That's what I used! Just shake it out and throw it in the wash. 

Keep car rides as light-hearted as you can and try not to react to the vomiting and drooling - try to treat it as not a big deal.


----------



## lisak_87 (Mar 23, 2011)

Oh also -- no food or water for at LEAST an hour before you get in the car helps. More if you can manage it.


----------



## denise3099 (Apr 3, 2012)

I see what ppl are saying about the dog eventually associating car rides with being sick so prevent that with a treat. But the treat itself is NOT going to prevent getting carsick. The dog isn't doing it on purpose and can't be "trained" out of it with treats. He CAN be desensitized by going a little further each time, but the treats won't work that way-- "learning" not to be carsick is not like learning to sit.

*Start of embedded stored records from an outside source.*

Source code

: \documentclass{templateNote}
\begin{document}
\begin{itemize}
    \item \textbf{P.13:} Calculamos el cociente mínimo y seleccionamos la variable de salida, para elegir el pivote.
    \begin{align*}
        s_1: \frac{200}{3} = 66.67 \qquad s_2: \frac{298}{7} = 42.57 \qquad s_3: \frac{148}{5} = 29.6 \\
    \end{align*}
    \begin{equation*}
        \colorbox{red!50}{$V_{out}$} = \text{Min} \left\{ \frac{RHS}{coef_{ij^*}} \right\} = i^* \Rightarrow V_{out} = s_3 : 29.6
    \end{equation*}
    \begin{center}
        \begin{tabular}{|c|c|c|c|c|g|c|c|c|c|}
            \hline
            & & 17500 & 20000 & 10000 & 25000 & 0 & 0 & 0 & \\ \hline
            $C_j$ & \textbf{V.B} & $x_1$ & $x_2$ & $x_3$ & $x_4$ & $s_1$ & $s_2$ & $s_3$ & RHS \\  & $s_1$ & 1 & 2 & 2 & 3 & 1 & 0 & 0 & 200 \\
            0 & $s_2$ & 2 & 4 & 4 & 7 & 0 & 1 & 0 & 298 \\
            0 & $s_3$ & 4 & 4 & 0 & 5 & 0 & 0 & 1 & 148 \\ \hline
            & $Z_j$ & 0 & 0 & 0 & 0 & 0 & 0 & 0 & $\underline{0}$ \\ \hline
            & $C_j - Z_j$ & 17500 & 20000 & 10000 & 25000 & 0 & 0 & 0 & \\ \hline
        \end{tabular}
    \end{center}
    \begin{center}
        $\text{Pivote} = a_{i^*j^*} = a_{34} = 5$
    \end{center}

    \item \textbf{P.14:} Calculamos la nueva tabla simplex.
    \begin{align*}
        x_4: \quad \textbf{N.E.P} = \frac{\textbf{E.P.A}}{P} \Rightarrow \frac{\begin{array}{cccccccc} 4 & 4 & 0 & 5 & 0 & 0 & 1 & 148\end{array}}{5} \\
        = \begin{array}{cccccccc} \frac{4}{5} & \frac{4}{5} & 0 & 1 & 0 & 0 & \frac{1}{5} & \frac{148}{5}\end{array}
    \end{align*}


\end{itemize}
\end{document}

I get car sick. First it starts with a swoony feeling and a watery mouth and you really feel dizzy and then you throw up. I used to take the bus into NYC from NJ for an hour. If I even tried to read for a few minutes I'd defintiely have to stop at the watery mouth. I read a little more and more and eventually I could read on the bus without getting sick.. So you do get "used" to it slowly, but it's not the same process as training.


----------



## spotted nikes (Feb 7, 2008)

denise3099 said:


> I see what ppl are saying about the dog eventually associating car rides with being sick so prevent that with a treat. But the treat itself is NOT going to prevent getting carsick. The dog isn't doing it on purpose and can't be "trained" out of it with treats. He CAN be desensitized by going a little further each time, but the treats won't work that way-- "learning" not to be carsick is not like learning to sit.
> 
> I get car sick. First it starts with a swoony feeling and a watery mouth and you really feel dizzy and then you throw up. I used to take the bus into NYC from NJ for an hour. If I even tried to read for a few minutes I'd defintiely have to stop at the watery mouth. I read a little more and more and eventually I could read on the bus without getting sick.. So you do get "used" to it slowly, but it's not the same process as training.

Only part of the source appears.